Work item: Take each line in the entries below that holds "Server" and show it.

Records from a dataset
* * * *

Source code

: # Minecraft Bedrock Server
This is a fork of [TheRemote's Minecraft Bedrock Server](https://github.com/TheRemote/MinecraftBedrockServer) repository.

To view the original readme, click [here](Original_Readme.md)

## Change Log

* * * *

Final answer:
: # Minecraft Bedrock Server
This is a fork of [TheRemote's Minecraft Bedrock Server](https://github.com/TheRemote/MinecraftBedrockServer) repository.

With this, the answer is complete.